The biggest news, an event that really was momentous, was of a sort that seemed barely discernible as an event. That is because it actually was a concatenation of trillions of events–all the choices and exertions by billions of people around the world, but most remarkably in America, that drove the current process of rapid and sustained wealth-creation, for which there simply is no historical precedent. This Republic, born of religious impulses and disciplines that proved conducive to commerce (thrift, industriousness, deferral of gratifications), was, in the eighth year of the century’s 10th decade, pleased by its productivity but queasy about the continued coarsening of its culture.
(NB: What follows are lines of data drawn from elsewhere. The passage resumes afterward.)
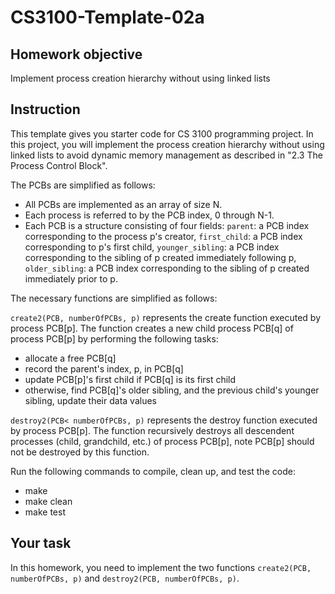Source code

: # CS3100-Template-02a

## Homework objective
Implement process creation hierarchy without using linked lists

## Instruction
This template gives you starter code for CS 3100 programming project. In this project, you will implement the process creation hierarchy without using linked lists to avoid dynamic memory management as described in "2.3 The Process Control Block". 

The PCBs are simplified as follows:

* All PCBs are implemented as an array of size N.
* Each process is referred to by the PCB index, 0 through N-1.
* Each PCB is a structure consisting of four fields: `parent`: a PCB index corresponding to the process p's creator, `first_child`: a PCB index corresponding to p's first child, `younger_sibling`: a PCB index corresponding to the sibling of p created immediately following p, `older_sibling`: a PCB index corresponding to the sibling of p created immediately prior to p.

The necessary functions are simplified as follows:

`create2(PCB, numberOfPCBs, p)` represents the create function executed by process PCB[p]. The function creates a new child process PCB[q] of process PCB[p] by performing the following tasks:
* allocate a free PCB[q]
* record the parent's index, p, in PCB[q]
* update PCB[p]'s first child if PCB[q] is its first child
* otherwise, find PCB[q]'s older sibling, and the previous child's younger sibling, update their data values

`destroy2(PCB< numberOfPCBs, p)` represents the destroy function executed by process PCB[p]. The function recursively destroys all descendent processes (child, grandchild, etc.) of process PCB[p], note PCB[p] should not be destroyed by this function.

Run the following commands to compile, clean up, and test the code:
* make
* make clean
* make test

## Your task
In this homework, you need to implement the two functions `create2(PCB, numberOfPCBs, p)` and `destroy2(PCB, numberOfPCBs, p)`.
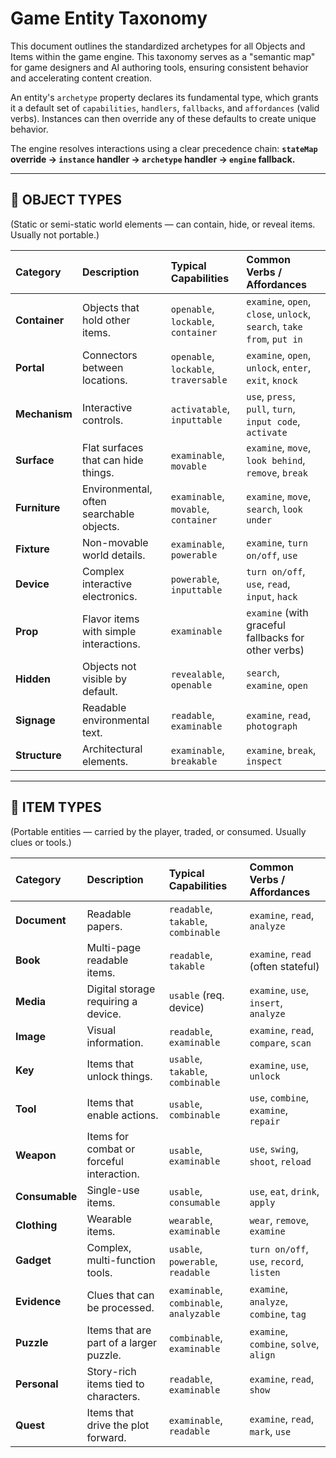 # Game Entity Taxonomy

This document outlines the standardized archetypes for all Objects and Items within the game engine. This taxonomy serves as a "semantic map" for game designers and AI authoring tools, ensuring consistent behavior and accelerating content creation.

An entity's `archetype` property declares its fundamental type, which grants it a default set of `capabilities`, `handlers`, `fallbacks`, and `affordances` (valid verbs). Instances can then override any of these defaults to create unique behavior.

The engine resolves interactions using a clear precedence chain:
**`stateMap` override → `instance` handler → `archetype` handler → `engine` fallback.**

---

## 🧱 OBJECT TYPES

(Static or semi-static world elements — can contain, hide, or reveal items. Usually not portable.)

| Category | Description | Typical Capabilities | Common Verbs / Affordances |
| :--- | :--- | :--- | :--- |
| **Container** | Objects that hold other items. | `openable`, `lockable`, `container` | `examine`, `open`, `close`, `unlock`, `search`, `take from`, `put in` |
| **Portal** | Connectors between locations. | `openable`, `lockable`, `traversable` | `examine`, `open`, `unlock`, `enter`, `exit`, `knock` |
| **Mechanism** | Interactive controls. | `activatable`, `inputtable` | `use`, `press`, `pull`, `turn`, `input code`, `activate` |
| **Surface** | Flat surfaces that can hide things. | `examinable`, `movable` | `examine`, `move`, `look behind`, `remove`, `break` |
| **Furniture** | Environmental, often searchable objects. | `examinable`, `movable`, `container` | `examine`, `move`, `search`, `look under` |
| **Fixture** | Non-movable world details. | `examinable`, `powerable` | `examine`, `turn on/off`, `use` |
| **Device** | Complex interactive electronics. | `powerable`, `inputtable` | `turn on/off`, `use`, `read`, `input`, `hack` |
| **Prop** | Flavor items with simple interactions. | `examinable` | `examine` (with graceful fallbacks for other verbs) |
| **Hidden** | Objects not visible by default. | `revealable`, `openable` | `search`, `examine`, `open` |
| **Signage** | Readable environmental text. | `readable`, `examinable` | `examine`, `read`, `photograph` |
| **Structure** | Architectural elements. | `examinable`, `breakable` | `examine`, `break`, `inspect` |

---

## 🔑 ITEM TYPES

(Portable entities — carried by the player, traded, or consumed. Usually clues or tools.)

| Category | Description | Typical Capabilities | Common Verbs / Affordances |
| :--- | :--- | :--- | :--- |
| **Document** | Readable papers. | `readable`, `takable`, `combinable` | `examine`, `read`, `analyze` |
| **Book** | Multi-page readable items. | `readable`, `takable` | `examine`, `read` (often stateful) |
| **Media** | Digital storage requiring a device. | `usable` (req. device) | `examine`, `use`, `insert`, `analyze` |
| **Image** | Visual information. | `readable`, `examinable` | `examine`, `read`, `compare`, `scan` |
| **Key** | Items that unlock things. | `usable`, `takable`, `combinable` | `examine`, `use`, `unlock` |
| **Tool** | Items that enable actions. | `usable`, `combinable` | `use`, `combine`, `examine`, `repair` |
| **Weapon** | Items for combat or forceful interaction. | `usable`, `examinable` | `use`, `swing`, `shoot`, `reload` |
| **Consumable**| Single-use items. | `usable`, `consumable` | `use`, `eat`, `drink`, `apply` |
| **Clothing** | Wearable items. | `wearable`, `examinable` | `wear`, `remove`, `examine` |
| **Gadget** | Complex, multi-function tools. | `usable`, `powerable`, `readable` | `turn on/off`, `use`, `record`, `listen` |
| **Evidence** | Clues that can be processed. | `examinable`, `combinable`, `analyzable` | `examine`, `analyze`, `combine`, `tag` |
| **Puzzle** | Items that are part of a larger puzzle. | `combinable`, `examinable` | `examine`, `combine`, `solve`, `align` |
| **Personal** | Story-rich items tied to characters. | `readable`, `examinable` | `examine`, `read`, `show` |
| **Quest** | Items that drive the plot forward. | `examinable`, `readable` | `examine`, `read`, `mark`, `use` |
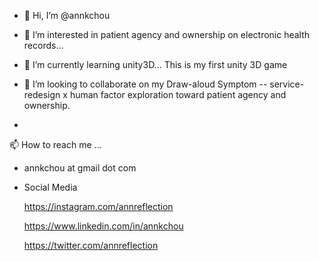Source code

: - 👋 Hi, I’m @annkchou

- 👀 I’m interested in patient agency and ownership on electronic health records...

- 🌱 I’m currently learning unity3D... This is my first unity 3D game


- 💞️ I’m looking to collaborate on my Draw-aloud Symptom -- service-redesign x human factor exploration toward patient agency and ownership.



- 
 📫 How to reach me ...
- annkchou at gmail dot com



- Social Media

    https://instagram.com/annreflection

    https://www.linkedin.com/in/annkchou

    https://twitter.com/annreflection


<!---
annkchou/annkchou is a ✨ special ✨ repository because its `README.md` (this file) appears on your GitHub profile.
You can click the Preview link to take a look at your changes.
--->
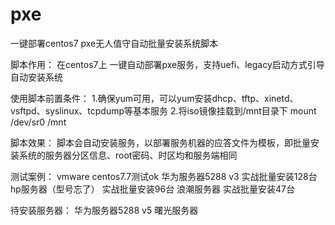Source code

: # pxe
一键部署centos7 pxe无人值守自动批量安装系统脚本

脚本作用：
  在centos7上 一键自动部署pxe服务，支持uefi、legacy启动方式引导自动安装系统
  
使用脚本前置条件：
  1.确保yum可用，可以yum安装dhcp、tftp、xinetd、vsftpd、syslinux、tcpdump等基本服务
  2.将iso镜像挂载到/mnt目录下  mount  /dev/sr0  /mnt
  
 脚本效果：
  脚本会自动安装服务，以部署服务机器的应答文件为模板，即批量安装系统的服务器分区信息、root密码、时区均和服务端相同
  
 测试案例：
  vmware centos7.7测试ok
  华为服务器5288 v3   实战批量安装128台
  hp服务器（型号忘了） 实战批量安装96台
  浪潮服务器          实战批量安装47台
  
  待安装服务器：
  华为服务器5288 v5
  曙光服务器
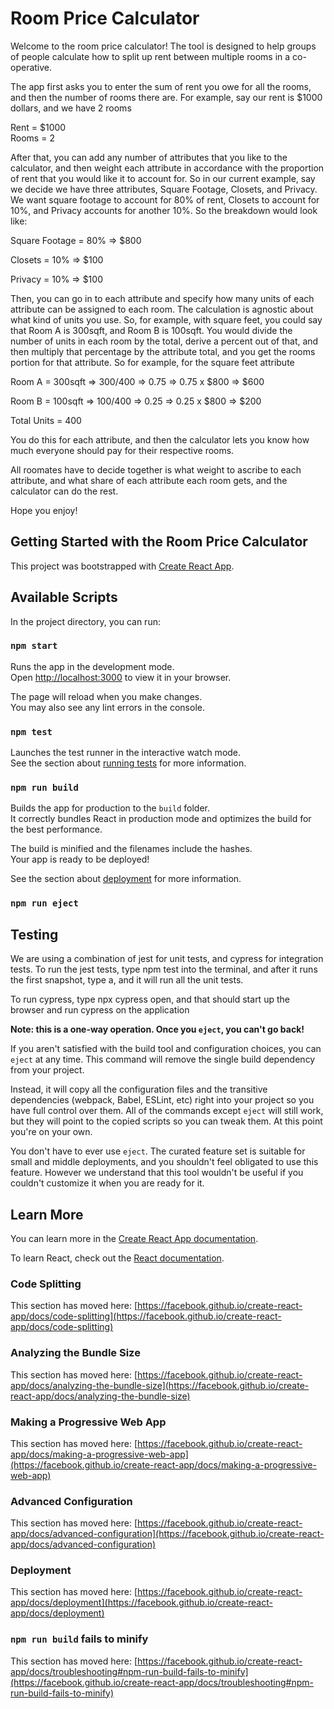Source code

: # Room Price Calculator

Welcome to the room price calculator! The tool is designed to help groups of people calculate how to split up rent between multiple rooms in a co-operative.

The app first asks you to enter the sum of rent you owe for all the rooms, and then the number of rooms there are. For example, say our rent is $1000 dollars, and we have 2 rooms

Rent = $1000  
Rooms = 2

After that, you can add any number of attributes that you like to the calculator, and then weight each attribute in accordance with the proportion of rent that you would like it to account for. So in our current example, say we decide we have three attributes, Square Footage, Closets, and Privacy. We want square footage to account for 80% of rent, Closets to account for 10%, and Privacy accounts for another 10%. So the breakdown would look like:

Square Footage = 80% => $800

Closets = 10% => $100

Privacy = 10% => $100

Then, you can go in to each attribute and specify how many units of each attribute can be assigned to each room. The calculation is agnostic about what kind of units you use. So, for example, with square feet, you could say that Room A is 300sqft, and Room B is 100sqft. You would divide the number of units in each room by the total, derive a percent out of that, and then multiply that percentage by the attribute total, and you get the rooms portion for that attribute. So for example, for the square feet attribute

Room A = 300sqft => 300/400 => 0.75 => 0.75 x $800 => $600

Room B = 100sqft => 100/400 => 0.25 => 0.25 x $800 => $200

Total Units = 400

You do this for each attribute, and then the calculator lets you know how much everyone should pay for their respective rooms.

All roomates have to decide together is what weight to ascribe to each attribute, and what share of each attribute each room gets, and the calculator can do the rest.

Hope you enjoy!

## Getting Started with the Room Price Calculator

This project was bootstrapped with [Create React App](https://github.com/facebook/create-react-app).

## Available Scripts

In the project directory, you can run:

### `npm start`

Runs the app in the development mode.\
Open [http://localhost:3000](http://localhost:3000) to view it in your browser.

The page will reload when you make changes.\
You may also see any lint errors in the console.

### `npm test`

Launches the test runner in the interactive watch mode.\
See the section about [running tests](https://facebook.github.io/create-react-app/docs/running-tests) for more information.

### `npm run build`

Builds the app for production to the `build` folder.\
It correctly bundles React in production mode and optimizes the build for the best performance.

The build is minified and the filenames include the hashes.\
Your app is ready to be deployed!

See the section about [deployment](https://facebook.github.io/create-react-app/docs/deployment) for more information.

### `npm run eject`

## Testing

We are using a combination of jest for unit tests, and cypress for integration tests. To run the jest tests, type npm test into the terminal, and after it runs the first snapshot, type a, and it will run all the unit tests.

To run cypress, type npx cypress open, and that should start up the browser and run cypress on the application

**Note: this is a one-way operation. Once you `eject`, you can't go back!**

If you aren't satisfied with the build tool and configuration choices, you can `eject` at any time. This command will remove the single build dependency from your project.

Instead, it will copy all the configuration files and the transitive dependencies (webpack, Babel, ESLint, etc) right into your project so you have full control over them. All of the commands except `eject` will still work, but they will point to the copied scripts so you can tweak them. At this point you're on your own.

You don't have to ever use `eject`. The curated feature set is suitable for small and middle deployments, and you shouldn't feel obligated to use this feature. However we understand that this tool wouldn't be useful if you couldn't customize it when you are ready for it.

## Learn More

You can learn more in the [Create React App documentation](https://facebook.github.io/create-react-app/docs/getting-started).

To learn React, check out the [React documentation](https://reactjs.org/).

### Code Splitting

This section has moved here: [https://facebook.github.io/create-react-app/docs/code-splitting](https://facebook.github.io/create-react-app/docs/code-splitting)

### Analyzing the Bundle Size

This section has moved here: [https://facebook.github.io/create-react-app/docs/analyzing-the-bundle-size](https://facebook.github.io/create-react-app/docs/analyzing-the-bundle-size)

### Making a Progressive Web App

This section has moved here: [https://facebook.github.io/create-react-app/docs/making-a-progressive-web-app](https://facebook.github.io/create-react-app/docs/making-a-progressive-web-app)

### Advanced Configuration

This section has moved here: [https://facebook.github.io/create-react-app/docs/advanced-configuration](https://facebook.github.io/create-react-app/docs/advanced-configuration)

### Deployment

This section has moved here: [https://facebook.github.io/create-react-app/docs/deployment](https://facebook.github.io/create-react-app/docs/deployment)

### `npm run build` fails to minify

This section has moved here: [https://facebook.github.io/create-react-app/docs/troubleshooting#npm-run-build-fails-to-minify](https://facebook.github.io/create-react-app/docs/troubleshooting#npm-run-build-fails-to-minify)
And some Americans were uneasy about the possibility that America’s first great scold had been prescient: ““Religion brought forth Prosperity, and the daughter destroyed the mother . . . There is danger lest the enchantments of this world make them forget their errand into the wilderness.’’ Thus spoke Cotton Mather.

So prodigiously did economic growth generate revenues for the government, the political class could hardly avoid balancing the budget. But it did avoid it. While preening about producing–well, promising, for the year 2002–the first balanced budget since 1969, the political class proved itself more united by class interests than divided by ideology: it generated a geyser of domestic spending increases that prevented the economy from balancing the budget right now. Republicans ran a Congress that increased appropriations for all the cabinet-level departments that Republicans so recently were promising to abolish, and for the Legal Services Corporation and the Corporation for Public Broadcasting and . . . And so ended the noisy pretense of Infantile Republicanism, the idea that there was afoot a challenge to the post-New Deal, or at least the post-Great Society configuration of the central government.

Seventy people fled the country or took the Fifth Amendment to avoid talking about the president’s innovative campaign finance practices, which he said were beyond reproach and proof that reforms are urgently needed. Reformers said there is ““too much’’ money in politics. Ted Turner promised $1 billion to the United Nations. The movie ““Titanic’’ cost more ($200 million) than the president’s 1996 campaign. Edith Haisman, the oldest survivor of the Titanic, died at 100. So did Frank Shomo, 108, the last survivor of the Johnstown flood of May 31, 1889, when he was 100 days old.

The world was made safe from land mines and chemical weapons–it says so, on pieces of paper. Perhaps Saddam Hussein, who demonstrated that U.N. inspectors are in Iraq at his sufferance, has not read those pieces of paper.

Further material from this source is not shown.